Mon 16 Dec 2013
It took the insight of Argentine winemaker Nicolas Catena to understand that chardonnay vineyards could be planted at high altitudes and produce excellent grapes. From the Andean areas of Lujan de Cuyo and Tupungato, grape-growing regions of Mendoza, and family vineyards at heights ranging from about 3,100 to 4,700 feet, comes the Catena High Mountain Vines Chardonnay 2012, from Bodega Catena Zapata, a wine that spent 10 months in French oak barrels, 35 percent of which were new. The color is radiant medium gold. Aromas of ripe pineapple and grapefruit, with a hint of peach and mango, are wreathed with cloves, lime peel, wet stones and a touch of buttered toast; a few moments in the glass bring out notes of jasmine and lilac.
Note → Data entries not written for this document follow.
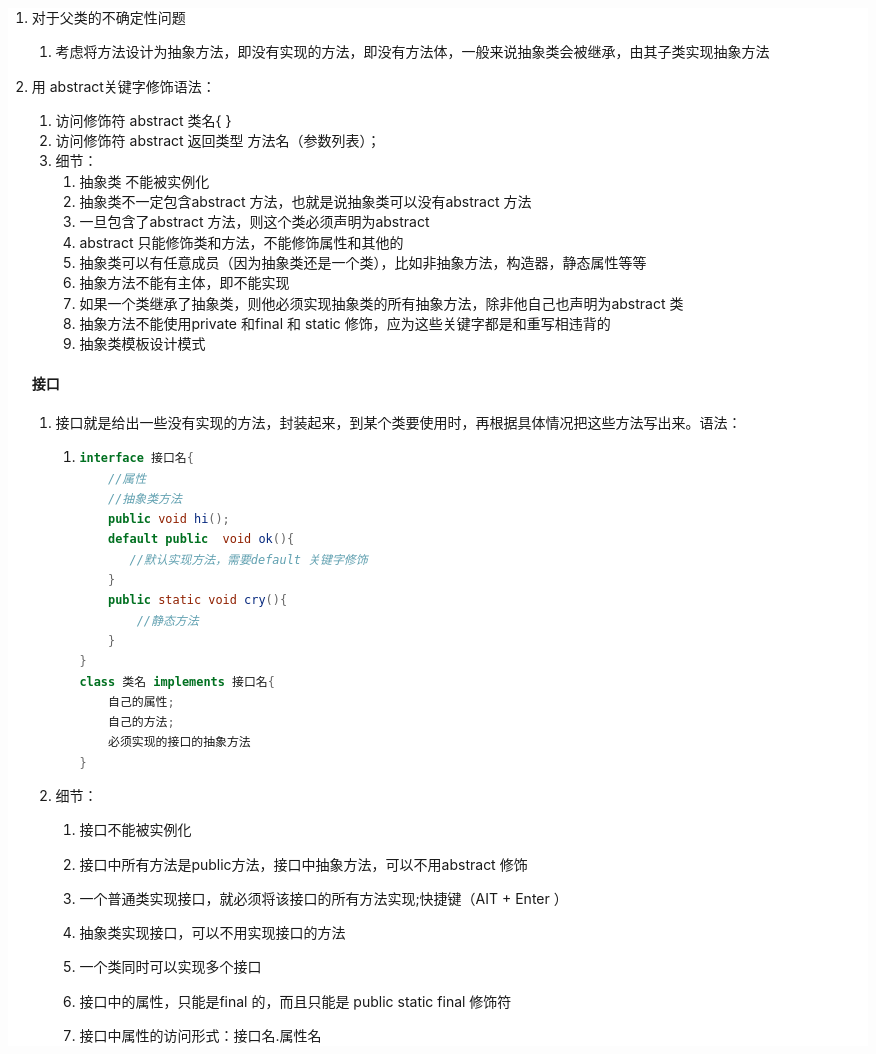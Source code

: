 1. 对于父类的不确定性问题

   1. 考虑将方法设计为抽象方法，即没有实现的方法，即没有方法体，一般来说抽象类会被继承，由其子类实现抽象方法

2. 用 abstract关键字修饰语法：

   1. 访问修饰符 abstract  类名{   }
   2. 访问修饰符 abstract 返回类型 方法名（参数列表）； 
   3. 细节： 
      1. 抽象类 不能被实例化
      2. 抽象类不一定包含abstract 方法，也就是说抽象类可以没有abstract 方法
      3. 一旦包含了abstract 方法，则这个类必须声明为abstract 
      4. abstract 只能修饰类和方法，不能修饰属性和其他的
      5. 抽象类可以有任意成员（因为抽象类还是一个类），比如非抽象方法，构造器，静态属性等等
      6. 抽象方法不能有主体，即不能实现
      7. 如果一个类继承了抽象类，则他必须实现抽象类的所有抽象方法，除非他自己也声明为abstract 类
      8. 抽象方法不能使用private 和final  和 static 修饰，应为这些关键字都是和重写相违背的
      9. 抽象类模板设计模式

   #### 接口

   1. 接口就是给出一些没有实现的方法，封装起来，到某个类要使用时，再根据具体情况把这些方法写出来。语法：

      1. ```java 
         interface 接口名{
             //属性
             //抽象类方法
             public void hi();
             default public  void ok(){
                //默认实现方法，需要default 关键字修饰
             }
             public static void cry(){
                 //静态方法	
             }
         }
         class 类名 implements 接口名{
             自己的属性;
             自己的方法;
             必须实现的接口的抽象方法
         }
         ```

   2. 细节：

      1. 接口不能被实例化
      
      2. 接口中所有方法是public方法，接口中抽象方法，可以不用abstract 修饰
      
      3. 一个普通类实现接口，就必须将该接口的所有方法实现;快捷键（AIT + Enter ）
      
      4. 抽象类实现接口，可以不用实现接口的方法
      
      5. 一个类同时可以实现多个接口
      
      6. 接口中的属性，只能是final 的，而且只能是 public static final 修饰符
      
      7. 接口中属性的访问形式：接口名.属性名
This chardonnay is distinguished by its deeply spicy nature and a lovely, seductive texture that perfectly balances the muscle and bone of limestone minerality and bright acidity with an almost cloud-like, talc-y softness. The wine picks up sinew as it goes, with a close to tannic effect, and builds to a conclusion of tremendous presence, tone and character. 13.5 percent alcohol. Drink now through 2015 or ’16. Winemaker was Alejandro Vigil. Excellent. About $20, a Bargain to Shiver Your Timbers.
Imported by Winebow, Inc., New York. A sample for review.